Oct 8, 2015 Newsletter

8 October 2015

“Grain is the currency of currencies.”

V.I. Lenin

Our emails, once a week, will keep New Orleanians informed about the State of Grain in our city and our region. As you know, Bellegarde is the only bakery in between Asheville and Arizona that stone-mills its own flour. We strive to source organic grains that we mill fresh and bake into healthy and delicious whole grain breads. We are convinced that the health issues which plague our city—obesity, violence, mis-education, ecological and cultural erosion—are bound to the lack of fresh food. Food access is a systemic Policy issue: everyday that we bake whole grain bread with freshly milled flour, we tweak one more nerve in the System. Each nerve pinch is our desire to re-establish our region as a self-efficient food economy and re-create the cuisine of New Orleans with fresh ingredients…a revolutionary Gordian knot.

We all speak the language of food and we all seek the pleasure of flavor. What more perfect medium to communicate change than with bread? Pandering to demand in a regional food system is not as important as nurturing supply: quality will dictate quantity. Help us democratize that staff of life.

Our New Stone Mill: The mill is arriving next week at the bakery. Six months of anticipation and the day is now upon us; we are extremely excited and humbled. Our mill will be one of the largest in the country and will drastically increase our capacity to process whole grains. Please stop by our booth at the farmers market to see photos of the mill, or call the shop with any questions. We hope to host an open house for the mill’s maiden voyage, so please stay tuned for information.

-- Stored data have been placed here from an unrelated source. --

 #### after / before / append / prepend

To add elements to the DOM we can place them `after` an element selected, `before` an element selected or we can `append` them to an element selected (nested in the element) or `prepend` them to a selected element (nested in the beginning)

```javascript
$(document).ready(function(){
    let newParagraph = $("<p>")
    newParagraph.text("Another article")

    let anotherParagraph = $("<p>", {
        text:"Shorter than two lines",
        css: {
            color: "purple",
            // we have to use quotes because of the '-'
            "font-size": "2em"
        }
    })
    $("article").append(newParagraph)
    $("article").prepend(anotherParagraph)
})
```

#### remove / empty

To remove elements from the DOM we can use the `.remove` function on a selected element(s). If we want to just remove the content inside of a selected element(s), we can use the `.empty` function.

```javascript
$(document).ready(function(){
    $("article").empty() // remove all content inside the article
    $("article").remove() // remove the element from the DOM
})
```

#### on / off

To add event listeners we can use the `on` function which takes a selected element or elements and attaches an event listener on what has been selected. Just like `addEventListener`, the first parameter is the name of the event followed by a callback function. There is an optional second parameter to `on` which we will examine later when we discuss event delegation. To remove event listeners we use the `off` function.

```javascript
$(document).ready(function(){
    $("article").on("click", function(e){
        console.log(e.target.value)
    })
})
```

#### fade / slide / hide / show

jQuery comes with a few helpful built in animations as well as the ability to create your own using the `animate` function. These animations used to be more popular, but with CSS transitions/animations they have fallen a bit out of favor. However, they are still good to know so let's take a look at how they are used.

New Grains: We are currently sourcing some incredible grains in the bakery. All of these grains are Identity Preserved (IP). IP is term which denotes that an agricultural product has retained its integrity from sowing to harvesting. Instead of milk from four corners of the country coming to Brown’s “dairy” in Central City, to be pasteurized and homogenized, IP products are vertically integrated: the producer and the consumer are the only participants in its creation and consumption. Think of Bob Dylan playing “Knockin on Heaven’s Door”, instead of Axl Rose. Thankfully. Currently, IP grains that we mill and bake are: Joaquin de Oro, grown in Pomona, California; Brown Jasmine rice from Kinder, Louisiana; and French Rye from Alabama. All grains are organically grown. We are in the midst of purchasing 8000# of TURKEY RED wheat from Kansas, also IP. Turkey Red is an incredible wheat with a storied history; it’s even on the Slow Food Ark of Taste: https://www.slowfoodusa.org/ark-item/turkey-hard-red-winter-wheat

This Week In Bread’s History: An English customer asked a question this week about our rye bread, mentioning that it’s unlike anything he had in England. Rye has a rich recent history associated with Germany; this is due in great part to World War II and Hitler, and to a smaller extent to World War I. Americans (Cyrus McCormick) invented the mechanical thresher and “settled” the most fertile land in the world during the 19th century (the West and Mid-West). This allowed, in no small part, for the North to win the Civil War—the sheer capacity and technological proficiency—at the fingertips of farmers in the Union was incredible. It was during and after the Civil War that acreage of wheat dramatically increased in the US; this lead to Europe becoming tragically reliant upon US wheat (this played no small part in England and France’s desire to not ‘offend’ Lincoln by recognizing, aiding, and abetting the Confederacy—stomach politics). By the 20th century, the addiction to strong, affordable, and prolific US wheat was the opiate of Europe; no soil or farmers in Europe could compete with the crop yield and quality of American wheat. (Local, or regional European wheat, was grown and used on a smaller scale, often blended with American wheat). Fast forward to Hitler, and it was in fact sanctions before the beginning of the war that disallowed wheat exports to this belligerent painter in Berlin. Enter Goebbels and the propaganda war. ‘Germans don’t eat wheat bread, which breeds laziness, bloat, and all the other traits of bourgeois capitalists. They eat hardy, sultry, earthy, heavy rye bread; which creates bold men, healthy families, ad naseum.’ Rye thrives in nutrient poor soils, like those of Germany. Therefore, because the Reich was unable to import enough wheat, it relied on the domestic Rye crop and had to leaven its bread with intellectual bullshit such as race, strength, and bigotry.  Like any healthy pathology, the Reich blamed others for its own problems; poor soil, poor foreign policy, and appetite for hate. My grandmother (Thursday is her 85th birthday) grew up in occupied Belgium during World War II and she un-fondly remembers the rations accorded to wheat, and the spike in consumption not only to of rye bread, but the unforgivable introduction of “filler” flours to bulk bread: buckwheat, oats, even grass. And never forget that men like Primo Levi and Viktor Frankl ate “bread” made with sawdust and glue in places like Auschwitz.